## YOUR GOAL
Among the records that follow, set down only the lines from the one containing "System Fields | Description | Slot Type |" to the one containing "Objects | String |", both included, exactly.

[Stored data]
★ ★ ★ ★ ★

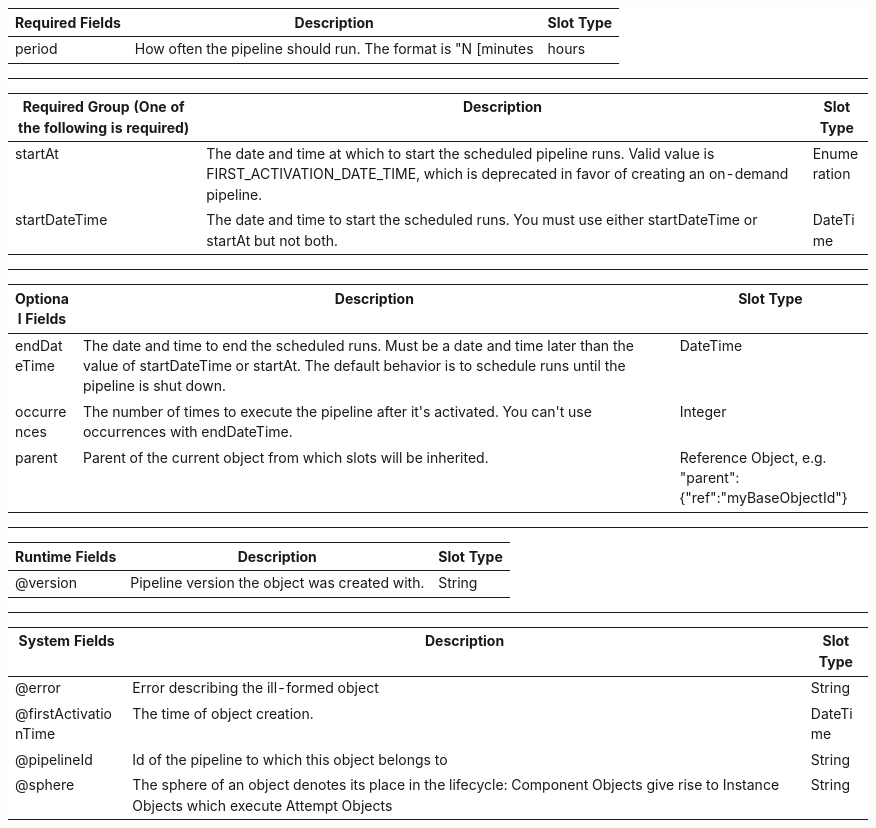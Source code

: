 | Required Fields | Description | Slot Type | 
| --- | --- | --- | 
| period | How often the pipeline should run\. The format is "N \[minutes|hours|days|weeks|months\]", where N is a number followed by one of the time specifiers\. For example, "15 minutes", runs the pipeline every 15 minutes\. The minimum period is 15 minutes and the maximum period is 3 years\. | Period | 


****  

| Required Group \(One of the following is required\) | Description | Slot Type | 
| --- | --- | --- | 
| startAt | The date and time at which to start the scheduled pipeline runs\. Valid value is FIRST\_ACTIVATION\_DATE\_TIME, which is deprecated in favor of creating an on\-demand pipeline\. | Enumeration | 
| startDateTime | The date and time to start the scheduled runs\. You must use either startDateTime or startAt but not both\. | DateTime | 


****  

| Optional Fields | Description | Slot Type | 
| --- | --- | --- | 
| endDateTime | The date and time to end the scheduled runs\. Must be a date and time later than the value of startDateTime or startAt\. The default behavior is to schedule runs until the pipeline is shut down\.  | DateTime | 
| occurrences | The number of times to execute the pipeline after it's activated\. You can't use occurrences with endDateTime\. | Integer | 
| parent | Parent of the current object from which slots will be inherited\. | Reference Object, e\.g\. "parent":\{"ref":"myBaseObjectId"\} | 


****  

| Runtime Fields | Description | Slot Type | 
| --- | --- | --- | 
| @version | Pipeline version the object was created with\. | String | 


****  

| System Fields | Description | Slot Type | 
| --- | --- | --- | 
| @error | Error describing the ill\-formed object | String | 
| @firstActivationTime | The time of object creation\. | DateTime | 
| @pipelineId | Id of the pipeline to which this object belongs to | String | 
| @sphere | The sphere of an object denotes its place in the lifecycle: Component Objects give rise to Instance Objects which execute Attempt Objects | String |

★ ★ ★ ★ ★

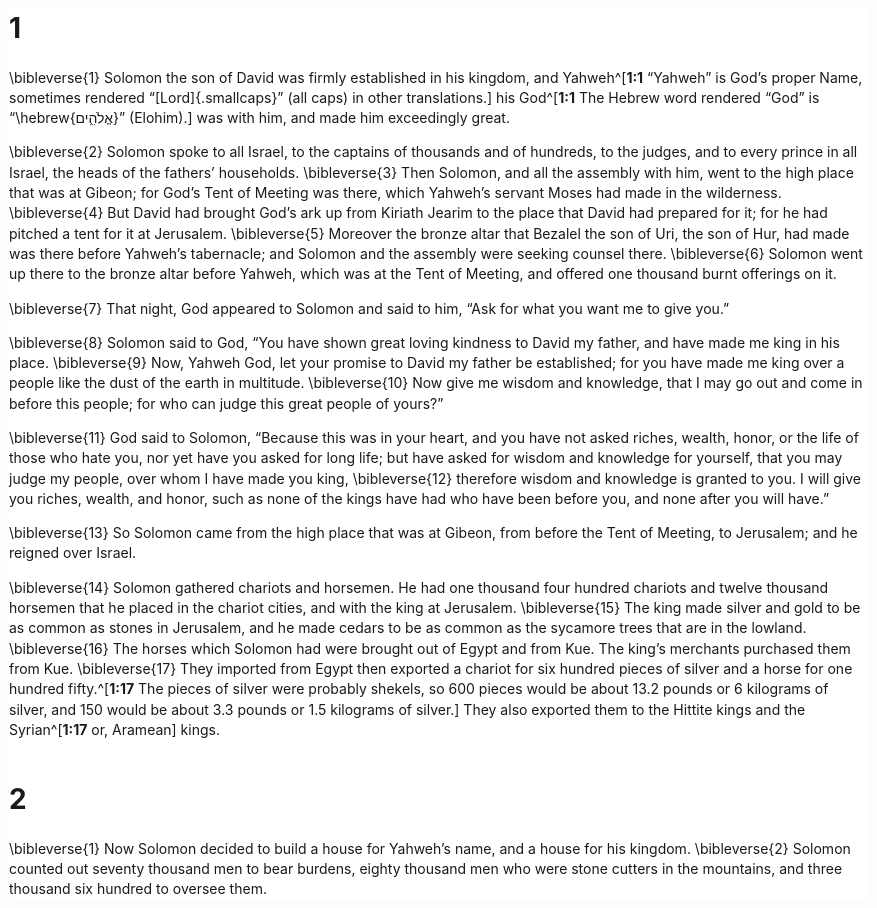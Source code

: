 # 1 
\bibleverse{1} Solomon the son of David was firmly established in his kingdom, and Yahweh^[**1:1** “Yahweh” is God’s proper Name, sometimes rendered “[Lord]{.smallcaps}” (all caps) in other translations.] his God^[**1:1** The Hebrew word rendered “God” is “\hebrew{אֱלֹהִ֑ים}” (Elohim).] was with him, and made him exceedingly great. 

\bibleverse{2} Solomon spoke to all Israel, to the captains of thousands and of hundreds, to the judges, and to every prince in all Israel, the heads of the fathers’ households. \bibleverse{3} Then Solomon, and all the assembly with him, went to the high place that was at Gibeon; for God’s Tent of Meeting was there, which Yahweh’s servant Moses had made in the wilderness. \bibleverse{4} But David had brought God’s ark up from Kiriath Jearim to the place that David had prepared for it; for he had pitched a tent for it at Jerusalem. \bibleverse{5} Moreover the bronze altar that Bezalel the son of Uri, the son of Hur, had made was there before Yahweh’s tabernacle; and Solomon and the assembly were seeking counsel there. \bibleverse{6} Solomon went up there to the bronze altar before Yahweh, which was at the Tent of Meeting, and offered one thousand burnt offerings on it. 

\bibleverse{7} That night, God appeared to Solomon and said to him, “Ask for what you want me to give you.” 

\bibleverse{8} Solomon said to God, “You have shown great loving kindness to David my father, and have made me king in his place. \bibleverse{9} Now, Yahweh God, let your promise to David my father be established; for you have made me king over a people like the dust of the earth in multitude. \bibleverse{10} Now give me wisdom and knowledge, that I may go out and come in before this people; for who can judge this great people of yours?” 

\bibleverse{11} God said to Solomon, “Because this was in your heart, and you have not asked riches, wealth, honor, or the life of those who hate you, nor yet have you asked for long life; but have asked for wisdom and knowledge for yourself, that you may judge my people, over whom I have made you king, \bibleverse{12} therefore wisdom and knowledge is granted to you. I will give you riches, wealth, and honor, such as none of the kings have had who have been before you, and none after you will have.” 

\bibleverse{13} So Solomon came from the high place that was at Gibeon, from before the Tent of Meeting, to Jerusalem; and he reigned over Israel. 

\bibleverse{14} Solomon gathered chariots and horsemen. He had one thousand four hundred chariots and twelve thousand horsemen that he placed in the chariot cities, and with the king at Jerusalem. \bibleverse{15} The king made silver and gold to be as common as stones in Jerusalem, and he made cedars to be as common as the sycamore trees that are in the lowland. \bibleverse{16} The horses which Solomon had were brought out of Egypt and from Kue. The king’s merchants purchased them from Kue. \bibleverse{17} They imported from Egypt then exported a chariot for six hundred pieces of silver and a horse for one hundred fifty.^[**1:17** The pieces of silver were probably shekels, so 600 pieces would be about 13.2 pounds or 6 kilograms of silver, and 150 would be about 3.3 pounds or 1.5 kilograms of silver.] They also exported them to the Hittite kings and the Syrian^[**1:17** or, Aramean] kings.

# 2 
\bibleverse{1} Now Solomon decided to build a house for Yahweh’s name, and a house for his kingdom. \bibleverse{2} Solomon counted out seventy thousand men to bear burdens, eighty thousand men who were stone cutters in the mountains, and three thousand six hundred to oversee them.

★ ★ ★ ★ ★

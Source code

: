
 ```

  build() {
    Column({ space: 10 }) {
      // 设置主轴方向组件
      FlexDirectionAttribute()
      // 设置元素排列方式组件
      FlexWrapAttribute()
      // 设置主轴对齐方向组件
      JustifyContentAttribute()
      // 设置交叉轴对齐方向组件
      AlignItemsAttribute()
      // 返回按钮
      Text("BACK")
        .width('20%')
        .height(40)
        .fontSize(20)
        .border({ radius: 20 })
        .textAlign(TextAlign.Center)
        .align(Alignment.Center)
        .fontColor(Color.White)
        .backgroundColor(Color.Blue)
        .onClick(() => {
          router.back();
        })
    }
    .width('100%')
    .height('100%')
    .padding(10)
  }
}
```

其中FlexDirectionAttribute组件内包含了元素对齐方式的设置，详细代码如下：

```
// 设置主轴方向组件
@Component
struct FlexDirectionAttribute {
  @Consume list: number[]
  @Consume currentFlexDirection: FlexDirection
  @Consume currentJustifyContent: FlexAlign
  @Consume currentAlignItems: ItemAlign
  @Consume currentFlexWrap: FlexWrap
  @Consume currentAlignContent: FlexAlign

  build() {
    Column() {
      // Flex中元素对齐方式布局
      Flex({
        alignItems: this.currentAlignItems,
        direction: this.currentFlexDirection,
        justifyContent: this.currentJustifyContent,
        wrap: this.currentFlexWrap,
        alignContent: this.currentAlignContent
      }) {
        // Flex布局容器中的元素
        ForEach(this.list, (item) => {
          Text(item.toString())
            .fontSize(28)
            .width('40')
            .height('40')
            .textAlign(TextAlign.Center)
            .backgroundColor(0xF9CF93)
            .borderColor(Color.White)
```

★ ★ ★ ★ ★

## TASK OUTPUT
| System Fields | Description | Slot Type | 
| --- | --- | --- | 
| @error | Error describing the ill\-formed object | String | 
| @firstActivationTime | The time of object creation\. | DateTime | 
| @pipelineId | Id of the pipeline to which this object belongs to | String | 
| @sphere | The sphere of an object denotes its place in the lifecycle: Component Objects give rise to Instance Objects which execute Attempt Objects | String |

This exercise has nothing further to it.